DATA PROVIDED Start Marker
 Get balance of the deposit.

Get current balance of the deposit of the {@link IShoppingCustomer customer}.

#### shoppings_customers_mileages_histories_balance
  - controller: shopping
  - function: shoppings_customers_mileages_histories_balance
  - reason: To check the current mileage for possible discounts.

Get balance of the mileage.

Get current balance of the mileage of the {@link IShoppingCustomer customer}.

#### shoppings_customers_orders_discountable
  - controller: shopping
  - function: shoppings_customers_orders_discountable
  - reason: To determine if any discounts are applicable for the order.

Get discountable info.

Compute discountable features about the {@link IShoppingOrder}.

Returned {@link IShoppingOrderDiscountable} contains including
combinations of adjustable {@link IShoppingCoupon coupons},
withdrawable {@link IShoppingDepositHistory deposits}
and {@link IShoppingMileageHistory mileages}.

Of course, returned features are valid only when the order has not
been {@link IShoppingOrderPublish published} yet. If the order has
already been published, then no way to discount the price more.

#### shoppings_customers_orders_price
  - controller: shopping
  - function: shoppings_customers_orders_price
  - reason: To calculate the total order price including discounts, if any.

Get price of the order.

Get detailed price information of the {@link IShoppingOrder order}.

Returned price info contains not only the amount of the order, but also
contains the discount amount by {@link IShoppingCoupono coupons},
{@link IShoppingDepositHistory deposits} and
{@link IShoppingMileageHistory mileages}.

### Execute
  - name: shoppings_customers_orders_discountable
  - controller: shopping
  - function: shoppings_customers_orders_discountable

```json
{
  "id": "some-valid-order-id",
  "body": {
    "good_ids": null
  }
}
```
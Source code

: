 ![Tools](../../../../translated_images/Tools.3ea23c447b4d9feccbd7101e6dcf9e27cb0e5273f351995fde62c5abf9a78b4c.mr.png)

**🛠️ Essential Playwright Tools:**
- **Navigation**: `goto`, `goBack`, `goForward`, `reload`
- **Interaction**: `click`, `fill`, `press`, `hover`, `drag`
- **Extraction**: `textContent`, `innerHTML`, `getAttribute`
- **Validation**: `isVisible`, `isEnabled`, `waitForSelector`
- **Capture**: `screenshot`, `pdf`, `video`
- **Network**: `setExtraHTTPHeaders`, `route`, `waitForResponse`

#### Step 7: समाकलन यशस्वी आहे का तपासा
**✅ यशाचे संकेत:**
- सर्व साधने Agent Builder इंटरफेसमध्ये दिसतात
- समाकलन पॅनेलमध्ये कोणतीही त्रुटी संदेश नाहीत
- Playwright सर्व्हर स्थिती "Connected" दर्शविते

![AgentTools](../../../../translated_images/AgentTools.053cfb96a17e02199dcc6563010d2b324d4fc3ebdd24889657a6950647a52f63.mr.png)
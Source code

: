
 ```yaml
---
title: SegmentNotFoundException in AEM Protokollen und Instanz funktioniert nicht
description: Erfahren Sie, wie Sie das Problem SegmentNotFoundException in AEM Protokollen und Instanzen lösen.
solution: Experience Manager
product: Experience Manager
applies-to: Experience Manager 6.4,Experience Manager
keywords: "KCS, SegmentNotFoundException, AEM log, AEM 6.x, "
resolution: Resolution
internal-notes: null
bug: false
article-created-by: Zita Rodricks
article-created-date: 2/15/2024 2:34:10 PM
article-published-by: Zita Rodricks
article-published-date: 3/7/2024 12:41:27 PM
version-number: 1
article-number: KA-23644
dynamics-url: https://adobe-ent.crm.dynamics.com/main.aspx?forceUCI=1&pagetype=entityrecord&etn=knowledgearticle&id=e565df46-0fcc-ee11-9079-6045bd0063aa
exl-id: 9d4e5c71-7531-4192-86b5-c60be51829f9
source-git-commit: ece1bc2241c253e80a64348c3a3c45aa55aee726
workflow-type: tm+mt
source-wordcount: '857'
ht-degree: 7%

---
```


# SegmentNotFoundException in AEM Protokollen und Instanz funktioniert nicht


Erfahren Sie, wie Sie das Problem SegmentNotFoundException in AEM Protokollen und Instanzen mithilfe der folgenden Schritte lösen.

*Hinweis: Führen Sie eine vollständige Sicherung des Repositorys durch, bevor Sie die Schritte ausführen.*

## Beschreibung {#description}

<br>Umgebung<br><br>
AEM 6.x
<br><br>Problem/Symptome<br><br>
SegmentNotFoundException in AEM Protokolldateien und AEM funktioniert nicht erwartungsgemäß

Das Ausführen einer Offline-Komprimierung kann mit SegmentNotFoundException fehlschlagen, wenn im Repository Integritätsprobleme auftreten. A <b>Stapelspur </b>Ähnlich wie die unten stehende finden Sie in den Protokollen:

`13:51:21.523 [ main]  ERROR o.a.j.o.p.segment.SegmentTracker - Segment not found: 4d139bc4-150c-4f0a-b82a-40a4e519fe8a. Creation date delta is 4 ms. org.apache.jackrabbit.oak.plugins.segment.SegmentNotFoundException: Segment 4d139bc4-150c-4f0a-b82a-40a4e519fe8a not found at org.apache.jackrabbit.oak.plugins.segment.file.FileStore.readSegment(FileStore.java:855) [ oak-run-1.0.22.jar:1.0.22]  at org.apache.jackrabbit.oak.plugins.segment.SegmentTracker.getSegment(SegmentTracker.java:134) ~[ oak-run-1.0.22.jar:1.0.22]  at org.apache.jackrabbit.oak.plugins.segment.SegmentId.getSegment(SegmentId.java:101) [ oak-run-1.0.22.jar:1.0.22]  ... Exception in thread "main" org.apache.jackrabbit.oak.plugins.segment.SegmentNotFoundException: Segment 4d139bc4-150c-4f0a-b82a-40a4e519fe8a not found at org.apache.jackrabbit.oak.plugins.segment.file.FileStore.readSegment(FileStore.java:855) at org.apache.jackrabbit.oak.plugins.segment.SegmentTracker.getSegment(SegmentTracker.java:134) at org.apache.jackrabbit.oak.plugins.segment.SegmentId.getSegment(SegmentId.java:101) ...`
DATA PROVIDED End Marker
### WHAT THE TASK REQUIRES
From the records, copy every line that has the string "Playwright" in it.

### ANSWER BOX
**🛠️ Essential Playwright Tools:**
- Playwright सर्व्हर स्थिती "Connected" दर्शविते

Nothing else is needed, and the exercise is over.